Model Architecture and Training Paradigm
Open-o3 Video builds upon Qwen2.5-VL-7B and employs a two-stage training paradigm:
- Cold-Start Initialization: Supervised fine-tuning on STGR-CoT-30k equips the model with basic spatio-temporal grounding and structured reasoning output. This stage mitigates reward sparsity and stabilizes subsequent RL optimization.
- Reinforcement Learning with GSPO: The model is further optimized using Group Sequence Policy Optimization (GSPO), which operates at the sequence level, aligning optimization with sequence-level rewards and stabilizing long-horizon training. The composite reward function incorporates answer accuracy, temporal alignment, and spatial precision.
Figure 3: The two-stage training paradigm: (a) cold-start initialization for structured outputs; (b) RL with composite rewards, adaptive temporal proximity, and temporal gating.
Reward Design
- Accuracy Reward: Task-specific, using exact match for MCQ, ROUGE for free-form QA, visual IoU for spatial grounding, and temporal IoU for temporal grounding.
- Thinking Reward: Sum of temporal and spatial terms. Temporal reward uses adaptive temporal proximity, annealing the precision requirement over training to avoid reward sparsity. Spatial reward employs temporal gating, computing IoU only when temporal predictions are sufficiently accurate.

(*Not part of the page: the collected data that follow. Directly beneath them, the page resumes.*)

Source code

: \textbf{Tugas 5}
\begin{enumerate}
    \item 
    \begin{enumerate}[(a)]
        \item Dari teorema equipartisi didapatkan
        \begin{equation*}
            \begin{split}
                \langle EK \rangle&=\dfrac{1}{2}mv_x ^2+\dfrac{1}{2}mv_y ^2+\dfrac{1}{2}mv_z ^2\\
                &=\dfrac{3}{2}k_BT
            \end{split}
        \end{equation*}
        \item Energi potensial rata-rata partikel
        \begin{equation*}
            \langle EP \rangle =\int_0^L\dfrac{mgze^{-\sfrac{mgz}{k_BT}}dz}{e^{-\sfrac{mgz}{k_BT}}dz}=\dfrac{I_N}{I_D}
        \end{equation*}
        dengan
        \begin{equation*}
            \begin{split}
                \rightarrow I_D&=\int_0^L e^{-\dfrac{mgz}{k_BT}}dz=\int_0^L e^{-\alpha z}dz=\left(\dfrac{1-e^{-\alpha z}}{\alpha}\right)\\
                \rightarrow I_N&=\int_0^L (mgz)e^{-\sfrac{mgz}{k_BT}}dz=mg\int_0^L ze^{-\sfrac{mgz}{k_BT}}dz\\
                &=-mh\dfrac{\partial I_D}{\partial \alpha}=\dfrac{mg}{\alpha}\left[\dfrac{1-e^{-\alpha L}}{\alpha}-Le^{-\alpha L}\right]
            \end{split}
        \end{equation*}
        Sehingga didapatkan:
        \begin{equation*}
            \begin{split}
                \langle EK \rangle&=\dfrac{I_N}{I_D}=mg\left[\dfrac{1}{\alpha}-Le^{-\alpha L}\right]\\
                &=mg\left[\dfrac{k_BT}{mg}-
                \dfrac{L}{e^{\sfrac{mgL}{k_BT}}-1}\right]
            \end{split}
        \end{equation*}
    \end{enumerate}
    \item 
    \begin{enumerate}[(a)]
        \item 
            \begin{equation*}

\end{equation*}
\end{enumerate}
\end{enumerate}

- Format Reward: Enforces strict usage of structured reasoning formats.
Experimental Results
Open-o3 Video is evaluated on V-STAR, VideoMME, WorldSense, VideoMMMU, and TVGBench. On V-STAR, it achieves state-of-the-art performance, surpassing GPT-4o and Qwen2.5-VL-7B by +14.4% mAM and +24.2% mLGM. The model demonstrates robust gains in temporal and spatial grounding, as well as general video QA and perception-oriented tasks.
Qualitative Analysis
Open-o3 Video provides explicit spatio-temporal evidence in its reasoning traces, enabling confidence-aware test-time scaling. By generating multiple responses with spatio-temporal traces and scoring the relevance of visual regions, the model supports confidence-weighted voting, which outperforms naive majority voting and improves inference reliability.

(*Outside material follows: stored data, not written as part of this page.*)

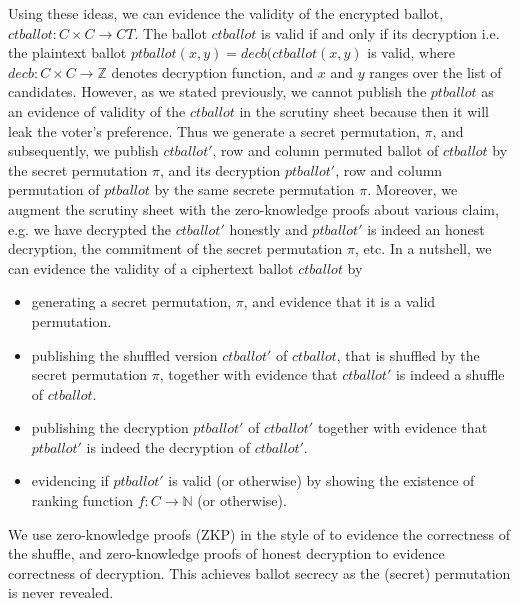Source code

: Using these 
ideas, we can evidence the validity of the encrypted ballot,  $ctballot : C \times C \to CT$. 
The ballot $ctballot$ is valid if and only if its decryption  i.e. the plaintext ballot 
$ptballot (x, y) = decb(ctballot (x, y)$ is valid, where $decb : C \times C \to \mathbb{Z}$ 
denotes decryption function, and $x$ and $y$ ranges over the list of candidates. 
However,  as we stated previously, we cannot publish the $ptballot$ as an evidence of validity of 
the $ctballot$ in the scrutiny sheet because then it will leak the 
voter's preference. Thus we generate a secret permutation, $\pi$,  and  subsequently, 
we publish $ctballot'$,  row and column permuted ballot 
of $ctballot$ by the secret permutation $\pi$,  and its decryption $ptballot'$, 
row and column permutation of $ptballot$ by the same secrete permutation $\pi$. 
Moreover,  we augment the scrutiny sheet with the zero-knowledge proofs about various claim, 
e.g. we have decrypted the $ctballot'$ honestly and $ptballot'$ is indeed an honest 
decryption,  the commitment of the secret permutation $\pi$,  etc.  
In a nutshell, we can evidence the validity
of a ciphertext ballot $ctballot$ by
\begin{itemize}
  \item generating a secret permutation, $\pi$, and evidence that it is a valid permutation.
  \item publishing the shuffled version $ctballot'$ of $ctballot$, that is
  shuffled by the secret permutation $\pi$, together with
  evidence that $ctballot'$ is indeed a shuffle of $ctballot$.
  \item publishing the decryption $ptballot'$ of $ctballot'$ together with
  evidence that $ptballot'$ is indeed the decryption of $ctballot'$.
  \item evidencing if $ptballot'$ is valid (or otherwise) by showing the 
  existence of ranking function $f : C \to \mathbb{N}$ (or otherwise).
\end{itemize}

\noindent
We use zero-knowledge proofs (ZKP) in the style of \citep{DBLP:conf/africacrypt/TereliusW10}
to evidence the correctness of the shuffle, and zero-knowledge
proofs of honest decryption \citep{DBLP:conf/crypto/ChaumP92} to evidence
correctness of decryption. This achieves ballot secrecy as
the (secret) permutation is never revealed.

Figure 4: Confidence-aware test-time scaling leverages spatio-temporal traces for evidence relevance scoring and robust prediction selection.
Figure 5: On appearance perception tasks, Open-o3 Video provides correct answers and explicit spatio-temporal evidence, enhancing interpretability.

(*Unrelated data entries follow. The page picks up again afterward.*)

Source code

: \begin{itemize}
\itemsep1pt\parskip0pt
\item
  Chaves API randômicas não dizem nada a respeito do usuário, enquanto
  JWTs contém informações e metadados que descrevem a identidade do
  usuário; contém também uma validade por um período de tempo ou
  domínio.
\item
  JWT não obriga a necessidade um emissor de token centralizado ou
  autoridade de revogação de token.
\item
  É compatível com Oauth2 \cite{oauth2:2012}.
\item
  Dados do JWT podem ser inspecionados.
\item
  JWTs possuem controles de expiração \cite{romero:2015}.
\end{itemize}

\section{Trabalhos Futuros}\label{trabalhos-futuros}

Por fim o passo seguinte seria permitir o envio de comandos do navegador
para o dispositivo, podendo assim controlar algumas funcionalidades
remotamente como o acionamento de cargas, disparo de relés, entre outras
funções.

Figure 6: For action recognition, the model precisely localizes both the time and location of the action, outperforming Video-R1.
Figure 7: In weather reasoning, Open-o3 Video identifies more effective supporting evidence compared to related models.
Ablation Studies
Ablation experiments confirm the effectiveness of the two-stage training strategy, GSPO over GRPO, and the necessity of high-quality spatio-temporal annotations. Adaptive temporal proximity and temporal gating in the reward function are shown to be critical for coupling temporal and spatial grounding. The inclusion of curated spatio-temporal data yields substantial improvements in grounding metrics.
Implications and Future Directions
Open-o3 Video demonstrates that explicit spatio-temporal grounding is feasible and beneficial for video reasoning models. The framework enhances interpretability, verifiability, and robustness, providing a foundation for evidence-aware inference and scalable test-time strategies. The results suggest that future research should focus on extending spatio-temporal grounding to longer and more complex videos, integrating audio modalities, and developing richer supervision for fine-grained object localization.
Conclusion
Open-o3 Video presents a unified framework for grounded video reasoning, generating explicit spatio-temporal evidence through timestamped frames and localized bounding boxes. The combination of curated data, structured annotation, and GSPO-based RL yields substantial improvements in answer accuracy, temporal alignment, and spatial grounding. The approach sets a new standard for interpretable and verifiable video reasoning, with broad implications for multimodal AI systems.